Sunela Jayewardene’s take on the history of Lanka is a first of its kind. Or simply put, it gives you some extra energy to conquer all those peaks in the outskirts of Colombo, just to explore the history of this land. Pushing the boundaries of merely sticking to facts and speculating myths and beliefs and adding to the mystery, Sunela has taken an extra step to present her travels with some mind-blowing links to tales of the ancient past.
‘The Line of Lanka’ is a travelogue, where the author herself pens down raw facts presented by village folk, believed to be the most trusted sources of information in this journey. From exploring Lakégala in Kandy to ironing out myths based on Ravana to discovering the Line of Lanka, exploring Nedunthivu at Delft Island to meeting the Sufis, Sunela herself has served justice to this book. As mentioned by Sunela, in an interview with the Daily Mirror Life, the book is a composite of various other ventures. A request to write about elephants, or a request to explore the ponies in Delft, were happily accepted which were later turned to recollections. Inspired by the positioning of the Sri Pada or ‘Samankuta’ as an intersecting point by four other shrines, namely Mahiyangana, Ratnapura, Deraniyagala and Bulthombe, ‘The Line of Lanka’ was derived.

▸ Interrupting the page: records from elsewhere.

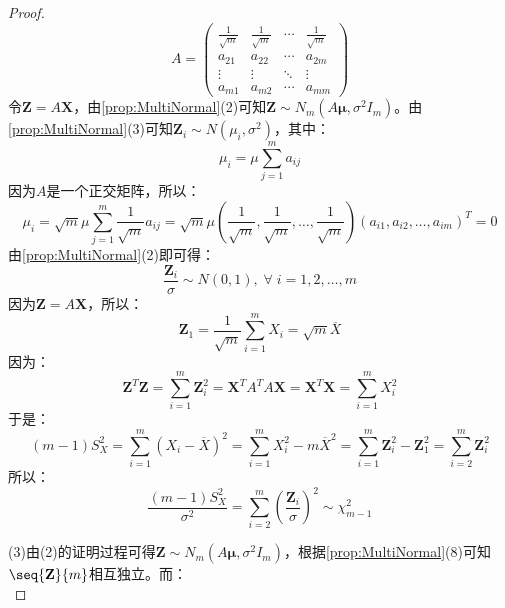 \begin{proof}
\begin{equation*}
		A=
		\begin{pmatrix}
			\frac{1}{\sqrt{m}} & \frac{1}{\sqrt{m}} & \cdots & \frac{1}{\sqrt{m}} \\
			a_{21} & a_{22} & \cdots & a_{2m} \\
			\vdots & \vdots & \ddots & \vdots \\
			a_{m1} & a_{m2} & \cdots & a_{mm}
		\end{pmatrix}
	\end{equation*}
	令$\mathbf{Z}=A\mathbf{X}$，由\cref{prop:MultiNormal}(2)可知$\mathbf{Z}\sim N_m(A\boldsymbol{\mu},\sigma^2I_m)$。由\cref{prop:MultiNormal}(3)可知$\mathbf{Z}_i\sim N(\mu_i,\sigma^2)$，其中：
	\begin{equation*}
		\mu_i=\mu\sum_{j=1}^{m}a_{ij}
	\end{equation*}
	因为$A$是一个正交矩阵，所以：
	\begin{equation*}
		\mu_i=\sqrt{m}\mu\sum_{j=1}^{m}\frac{1}{\sqrt{m}}a_{ij}=\sqrt{m}\mu\left(\dfrac{1}{\sqrt{m}},\dfrac{1}{\sqrt{m}},\dots,\dfrac{1}{\sqrt{m}}\right)(a_{i1},a_{i2},\dots,a_{im})^T=0
	\end{equation*}
	由\cref{prop:MultiNormal}(2)即可得：
	\begin{equation*}
		\frac{\mathbf{Z}_i}{\sigma}\sim N(0,1),\;\forall\;i=1,2,\dots,m
	\end{equation*}
	因为$\mathbf{Z}=A\mathbf{X}$，所以：
	\begin{equation*}
		\mathbf{Z}_1=\frac{1}{\sqrt{m}}\sum_{i=1}^{m}X_i=\sqrt{m}\overline{X}
	\end{equation*}
	因为：
	\begin{equation*}
		\mathbf{Z}^T\mathbf{Z}=\sum_{i=1}^{m}\mathbf{Z}_i^2=\mathbf{X}^TA^TA\mathbf{X}=\mathbf{X}^T\mathbf{X}=\sum_{i=1}^{m}X_i^2
	\end{equation*}
	于是：
	\begin{equation*}
		(m-1)S_X^2=\sum_{i=1}^{m}(X_i-\overline{X})^2=\sum_{i=1}^{m}X_i^2-m\overline{X}^2=\sum_{i=1}^{m}\mathbf{Z}_i^2-\mathbf{Z}_1^2=\sum_{i=2}^{m}\mathbf{Z}_i^2
	\end{equation*}
	所以：
	\begin{equation*}
		\frac{(m-1)S_X^2}{\sigma^2}=\sum_{i=2}^{m}\left(\frac{\mathbf{Z}_i}{\sigma}\right)^2\sim\chi_{m-1}^2
	\end{equation*}\par
	(3)由(2)的证明过程可得$\mathbf{Z}\sim N_m(A\boldsymbol{\mu},\sigma^2I_m)$，根据\cref{prop:MultiNormal}(8)可知$\seq{\mathbf{Z}}{m}$相互独立。而：
	\begin{equation*}

\end{equation*}
\end{proof}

“From these four precisely positioned shrines and the peak they girdle, spread the power of God Lak Sumana Saman, lord of the mountains and the forests of the island of Lanka,”
writes the author.
Likewise, Sunela has given it a local touch by using local names adjacent to their definitions in an attempt to show the creativity in deriving these names. As such the author has succeeded in blending a uniquely creative writing style with history.
References to the Mahavamsa, other historical scripts and tales of great anthropologists and local historians confirm the efforts put forth to compile this masterpiece. Hence ‘The Line of Lanka’ gives an insight to the hidden beauty and wealth of heritage we possess and its recommended for readers of all age groups.
In a casual chat with us, Sunela shared her experiences while penning down the book.
What inspired you to write this book?
I have always taken notes while travelling and I thought these notes had to be documented when thinking about my two girls and your generation. I have always travelled and even before I was an architect, I used to draw.
There are many books written about history. How does ‘Line of Lanka’ differ from them?
I haven’t been sitting in one place and speculating all those stories I have written. There’s historicity in those stories. I have spoken to people who have grown up with oral traditions and I have explained how oral tradition has become an integral part in archaeology. What I think is that this book is more fact-based rather than speculation. I hope I have presented enough evidence to support my findings.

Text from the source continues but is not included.